Não que o Estado não possa ou não deva subsidiar as várias expressões de Arte, como aliás aconteceu ao longo dos séculos. Os Estados Pontifícios foram dos maiores fomentadores das obras do Renascimento, e não podem ser acusados de ser propriamente "socialistas", como diriam os nossos liberais mais dogmáticos. Nem tampouco o nosso D. João V, Frederico II ou os Filipes, nas suas encomendas a Velasquez. O risco é de o Estado e demais poderes públicos se tornarem nas únicas ou maioritárias fontes de financiamento dos artistas, que se tornam assim agentes políticos, ao serviço de uma dada ideologia ou interesse estatal, cerceando a sua criatividade e independência. É isso que se passa nos estados totalitários e autoritários, onde grandes artistas se puseram ao serviço do respectivo poder, como Eisenstein, na URSS de Estaline, Leni Riefenstahl na Alemanha Nazi, Pirandello na Itália fascista, Dali na Espanha franquista, e o grande Almada Negreiros, que tantos trabalhos criou para o Estado Novo. A lista é infinda.

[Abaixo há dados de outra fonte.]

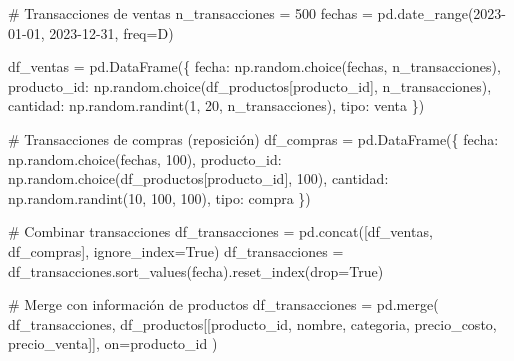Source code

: \documentclass[
  doc,
  floatsintext,
  longtable,
  a4paper,
  nolmodern,
  notxfonts,
  notimes,
  12pt,
  colorlinks=true,linkcolor=blue,citecolor=blue,urlcolor=blue]{apa7}
\newenvironment{Shaded}{\begin{snugshade}}{\end{snugshade}}
\newcommand{\CommentTok}[1]{\textcolor[rgb]{0.37,0.37,0.37}{#1}}
\newcommand{\DecValTok}[1]{\textcolor[rgb]{0.68,0.00,0.00}{#1}}
\newcommand{\NormalTok}[1]{\textcolor[rgb]{0.00,0.23,0.31}{#1}}
\newcommand{\OperatorTok}[1]{\textcolor[rgb]{0.37,0.37,0.37}{#1}}
\newcommand{\StringTok}[1]{\textcolor[rgb]{0.13,0.47,0.30}{#1}}
\newcommand{\VariableTok}[1]{\textcolor[rgb]{0.07,0.07,0.07}{#1}}
\begin{document}
\begin{Shaded}
\begin{Highlighting}[]
\CommentTok{\# Transacciones de ventas}
\NormalTok{n\_transacciones }\OperatorTok{=} \DecValTok{500}
\NormalTok{fechas }\OperatorTok{=}\NormalTok{ pd.date\_range(}\StringTok{\textquotesingle{}2023{-}01{-}01\textquotesingle{}}\NormalTok{, }\StringTok{\textquotesingle{}2023{-}12{-}31\textquotesingle{}}\NormalTok{, freq}\OperatorTok{=}\StringTok{\textquotesingle{}D\textquotesingle{}}\NormalTok{)}

\NormalTok{df\_ventas }\OperatorTok{=}\NormalTok{ pd.DataFrame(\{}
    \StringTok{\textquotesingle{}fecha\textquotesingle{}}\NormalTok{: np.random.choice(fechas, n\_transacciones),}
    \StringTok{\textquotesingle{}producto\_id\textquotesingle{}}\NormalTok{: np.random.choice(df\_productos[}\StringTok{\textquotesingle{}producto\_id\textquotesingle{}}\NormalTok{], n\_transacciones),}
    \StringTok{\textquotesingle{}cantidad\textquotesingle{}}\NormalTok{: np.random.randint(}\DecValTok{1}\NormalTok{, }\DecValTok{20}\NormalTok{, n\_transacciones),}
    \StringTok{\textquotesingle{}tipo\textquotesingle{}}\NormalTok{: }\StringTok{\textquotesingle{}venta\textquotesingle{}}
\NormalTok{\})}

\CommentTok{\# Transacciones de compras (reposición)}
\NormalTok{df\_compras }\OperatorTok{=}\NormalTok{ pd.DataFrame(\{}
    \StringTok{\textquotesingle{}fecha\textquotesingle{}}\NormalTok{: np.random.choice(fechas, }\DecValTok{100}\NormalTok{),}
    \StringTok{\textquotesingle{}producto\_id\textquotesingle{}}\NormalTok{: np.random.choice(df\_productos[}\StringTok{\textquotesingle{}producto\_id\textquotesingle{}}\NormalTok{], }\DecValTok{100}\NormalTok{),}
    \StringTok{\textquotesingle{}cantidad\textquotesingle{}}\NormalTok{: np.random.randint(}\DecValTok{10}\NormalTok{, }\DecValTok{100}\NormalTok{, }\DecValTok{100}\NormalTok{),}
    \StringTok{\textquotesingle{}tipo\textquotesingle{}}\NormalTok{: }\StringTok{\textquotesingle{}compra\textquotesingle{}}
\NormalTok{\})}

\CommentTok{\# Combinar transacciones}
\NormalTok{df\_transacciones }\OperatorTok{=}\NormalTok{ pd.concat([df\_ventas, df\_compras], ignore\_index}\OperatorTok{=}\VariableTok{True}\NormalTok{)}
\NormalTok{df\_transacciones }\OperatorTok{=}\NormalTok{ df\_transacciones.sort\_values(}\StringTok{\textquotesingle{}fecha\textquotesingle{}}\NormalTok{).reset\_index(drop}\OperatorTok{=}\VariableTok{True}\NormalTok{)}

\CommentTok{\# Merge con información de productos}
\NormalTok{df\_transacciones }\OperatorTok{=}\NormalTok{ pd.merge(}
\NormalTok{    df\_transacciones,}
\NormalTok{    df\_productos[[}\StringTok{\textquotesingle{}producto\_id\textquotesingle{}}\NormalTok{, }\StringTok{\textquotesingle{}nombre\textquotesingle{}}\NormalTok{, }\StringTok{\textquotesingle{}categoria\textquotesingle{}}\NormalTok{, }\StringTok{\textquotesingle{}precio\_costo\textquotesingle{}}\NormalTok{, }\StringTok{\textquotesingle{}precio\_venta\textquotesingle{}}\NormalTok{]],}
\NormalTok{    on}\OperatorTok{=}\StringTok{\textquotesingle{}producto\_id\textquotesingle{}}
\NormalTok{)}


\end{Highlighting}
\end{Shaded}
\end{document}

Aparentemente, a nossa "gente das artes" não se lembra disso. Ontem, ouvi Camané falar "no medo que havia há um ou dois anos", e que agora parece que está a ser posto de parte pelas pessoas em manifestações como aquela. A ideia, encapotada, de que vivemos num sucedâneo do Estado Novo é tão ridícula que merecia uma imensa pateada ao fadista. E enquanto observava os conjuntos musicais, aliás talentosos, a sucederem-se no palco, com intervalos em que uma criatura grotesca aparecia a fazer momices (haveria subsídios estatais para isso?), pensava na estranha esquizofrenia daquela gente toda, que quer mais apoios do Estado e ao mesmo tempo quer mandar embora quem o subsidia. Sim, em tempos de vacas gordas até se justificam. Mas estamos numa época de vacas magrérrimas, em que outros sectores são prioritários. Os criadores culturais terão de viver dos seus Mecenas e do público, trabalhando com criatividade, talento paciência e suor. A crise quando chega é para todos, e não é por se empunhar uma guitarra ou se criarem umas abstracções elogiadas por críticos amigos que se ganha o direito a ficar imune.
2 comentários:
Parabéns João, gostei imenso desta!!!
Grande abraço
Luis Allegro
Obrigado, Luís, uma abraço para ti também.